Aired Tuesday, 15 May 2018, 5:00 PM EST
A Conversation with Timothy Nobles, Author of MORE THAN ENOUGH
“I consider myself an optimistic realist — to me, the glass isn’t 95% empty, it’s 5% full.” — Swami Beyondananda
As a follow-up to our conversation with David Korten last week in regards to what the Chinese call “an ecological civilization”, this week’s guest Timothy Nobles challenges conventional and even unconventional wisdom by asserting:
We have much more than enough capability and resources for all of us humans to live in graceful abundance, with no one who is now prosperous needing to revert to a less soul-satisfying lifestyle. Simultaneously, we have more than enough of everything we require to rapidly convert to a skillful symbiotic relationship with the Earth and with all other life forms on Earth that we can sustain for hundreds of millions of years.
Whoa, wait a minute.
Just about everyone else who is paying attention is lamenting how UNSUSTAINABLE our current system is, and how even the most optimistic projections conclude human society will have to live with more scarce resource. According to Global Footprint Network, we currently use the equivalent of 1.7 earths worth of resources. So where will this “graceful abundance” come from?
An engineer by training, Timothy says it will come from radically reapportioning and re-purposing what we use now, on the basis of a new (or maybe old) rule for humanity: The Golden Rule.

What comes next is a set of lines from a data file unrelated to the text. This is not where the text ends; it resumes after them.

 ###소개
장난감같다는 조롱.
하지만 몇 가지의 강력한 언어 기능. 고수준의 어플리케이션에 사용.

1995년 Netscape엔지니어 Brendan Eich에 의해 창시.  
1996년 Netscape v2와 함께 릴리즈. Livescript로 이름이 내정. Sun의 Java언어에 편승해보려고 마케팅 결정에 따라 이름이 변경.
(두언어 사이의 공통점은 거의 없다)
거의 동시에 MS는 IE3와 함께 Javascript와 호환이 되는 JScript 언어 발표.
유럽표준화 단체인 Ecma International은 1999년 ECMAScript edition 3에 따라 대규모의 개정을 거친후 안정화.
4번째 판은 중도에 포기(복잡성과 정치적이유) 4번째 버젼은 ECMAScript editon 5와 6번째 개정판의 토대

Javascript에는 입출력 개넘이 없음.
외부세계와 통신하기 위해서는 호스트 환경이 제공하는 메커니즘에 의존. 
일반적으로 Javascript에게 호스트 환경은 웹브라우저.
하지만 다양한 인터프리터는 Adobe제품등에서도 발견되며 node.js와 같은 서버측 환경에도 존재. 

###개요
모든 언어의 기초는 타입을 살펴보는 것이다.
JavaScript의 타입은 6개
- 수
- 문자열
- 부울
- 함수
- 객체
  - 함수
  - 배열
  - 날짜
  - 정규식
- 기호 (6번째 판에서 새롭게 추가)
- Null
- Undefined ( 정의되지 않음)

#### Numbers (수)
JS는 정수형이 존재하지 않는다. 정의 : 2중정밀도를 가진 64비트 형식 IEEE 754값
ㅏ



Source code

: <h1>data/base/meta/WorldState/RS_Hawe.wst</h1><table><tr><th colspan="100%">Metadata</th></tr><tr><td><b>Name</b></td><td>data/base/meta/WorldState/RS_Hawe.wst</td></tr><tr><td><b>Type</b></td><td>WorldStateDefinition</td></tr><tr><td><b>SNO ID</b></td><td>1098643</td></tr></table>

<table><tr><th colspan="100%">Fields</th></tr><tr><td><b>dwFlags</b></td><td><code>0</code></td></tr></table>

While that might sound idealistic, Timothy’s life experience is very much in the “real-dealistic” realm. He lived for ten years on The Farm, one of the largest and most effective experimental communities that emerged from the spiritual revolution of the 1960s. After leaving The Farm, he worked for many years in the R&D laboratories of the world’s largest technology companies, including IBM, Intel, and Texas Instruments. His web site is MoreThanEnoughNOW.org
In his playfully illustrated and well-reasoned soon-to-be-released book MORE THAN ENOUGH: How We Enroll Billions of People to Implement Global Prosperity and Restore the Earth, Timothy cheerfully and relentlessly offers plenty of evidence of our capabilities — not just as technologists, but as caring and compassionate humans. For the first time in recorded human history, he asserts, we have the means to self-organize in a “non-dominational” way … and to experience true equality and individual and societal fulfillment.
Is he a hopeless hopium addict or is he on to something?